DATA FOR REVIEW:
● ● ● ● ● ● ●

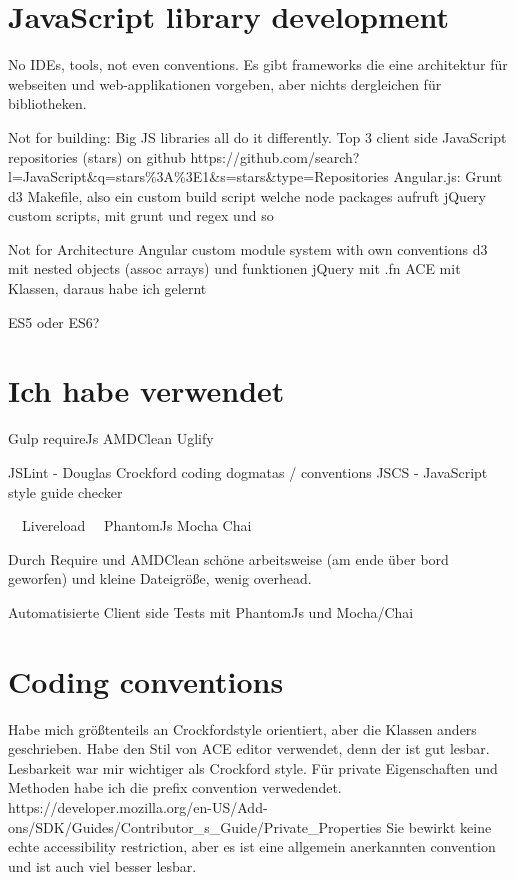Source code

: 
\section{JavaScript library development}


No IDEs, tools, not even conventions. Es gibt frameworks die eine architektur für webseiten und web-applikationen vorgeben, aber nichts dergleichen für bibliotheken.

Not for building:
Big JS libraries all do it differently.
Top 3 client side JavaScript repositories (stars) on github
https://github.com/search?l=JavaScript\&q=stars\%3A\%3E1\&s=stars\&type=Repositories
Angular.js: Grunt
d3 Makefile, also ein custom build script welche node packages aufruft
jQuery custom scripts, mit grunt und regex und so

Not for Architecture
Angular custom module system with own conventions
d3 mit nested objects (assoc arrays) und funktionen
jQuery mit .fn
ACE mit Klassen, daraus habe ich gelernt

ES5 oder ES6?


\section{Ich habe verwendet}

Gulp
requireJs
AMDClean
Uglify

JSLint - Douglas Crockford coding dogmatas / conventions
JSCS - JavaScript style guide checker

~~Livereload~~
PhantomJs
Mocha
Chai

Durch Require und AMDClean schöne arbeitsweise (am ende über bord geworfen) und kleine Dateigröße, wenig overhead.

Automatisierte Client side Tests mit PhantomJs und Mocha/Chai


\section{Coding conventions}

Habe mich größtenteils an Crockfordstyle orientiert, aber die Klassen anders geschrieben. Habe den Stil von ACE editor verwendet, denn der ist gut lesbar. Lesbarkeit war mir wichtiger als Crockford style. Für private Eigenschaften und Methoden habe ich die prefix convention verwedendet.
https://developer.mozilla.org/en-US/Add-ons/SDK/Guides/Contributor\_s\_Guide/Private\_Properties
Sie bewirkt keine echte accessibility restriction, aber es ist eine allgemein anerkannten convention und ist auch viel besser lesbar.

● ● ● ● ● ● ●

EXERCISE:
Every line from the top of the records above to the line with "jQuery mit .fn", inclusive, should be duplicated exactly, minus the pictures.

WRITTEN REPLY:
Source code

: 
\section{JavaScript library development}


No IDEs, tools, not even conventions. Es gibt frameworks die eine architektur für webseiten und web-applikationen vorgeben, aber nichts dergleichen für bibliotheken.

Not for building:
Big JS libraries all do it differently.
Top 3 client side JavaScript repositories (stars) on github
https://github.com/search?l=JavaScript\&q=stars\%3A\%3E1\&s=stars\&type=Repositories
Angular.js: Grunt
d3 Makefile, also ein custom build script welche node packages aufruft
jQuery custom scripts, mit grunt und regex und so

Not for Architecture
Angular custom module system with own conventions
d3 mit nested objects (assoc arrays) und funktionen
jQuery mit .fn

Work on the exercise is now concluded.